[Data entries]
........

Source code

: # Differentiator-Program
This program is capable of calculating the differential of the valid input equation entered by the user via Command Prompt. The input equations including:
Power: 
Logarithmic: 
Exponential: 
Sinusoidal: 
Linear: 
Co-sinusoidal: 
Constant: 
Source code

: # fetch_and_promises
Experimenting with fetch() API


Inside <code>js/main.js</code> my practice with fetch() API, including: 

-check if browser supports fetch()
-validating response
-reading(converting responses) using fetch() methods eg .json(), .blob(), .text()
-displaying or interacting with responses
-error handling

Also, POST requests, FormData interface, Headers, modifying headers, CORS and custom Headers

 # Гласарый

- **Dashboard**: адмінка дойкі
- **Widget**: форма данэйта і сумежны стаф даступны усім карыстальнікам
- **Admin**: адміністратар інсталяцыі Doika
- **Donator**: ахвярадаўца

........

● **Task item**
Retype the data in full, exactly.

● **Completed task**
Source code

: # Differentiator-Program
This program is capable of calculating the differential of the valid input equation entered by the user via Command Prompt. The input equations including:
Power: 
Logarithmic: 
Exponential: 
Sinusoidal: 
Linear: 
Co-sinusoidal: 
Constant: 
Source code

: # fetch_and_promises
Experimenting with fetch() API


Inside <code>js/main.js</code> my practice with fetch() API, including: 

-check if browser supports fetch()
-validating response
-reading(converting responses) using fetch() methods eg .json(), .blob(), .text()
-displaying or interacting with responses
-error handling

Also, POST requests, FormData interface, Headers, modifying headers, CORS and custom Headers

 # Гласарый

- **Dashboard**: адмінка дойкі
- **Widget**: форма данэйта і сумежны стаф даступны усім карыстальнікам
- **Admin**: адміністратар інсталяцыі Doika
- **Donator**: ахвярадаўца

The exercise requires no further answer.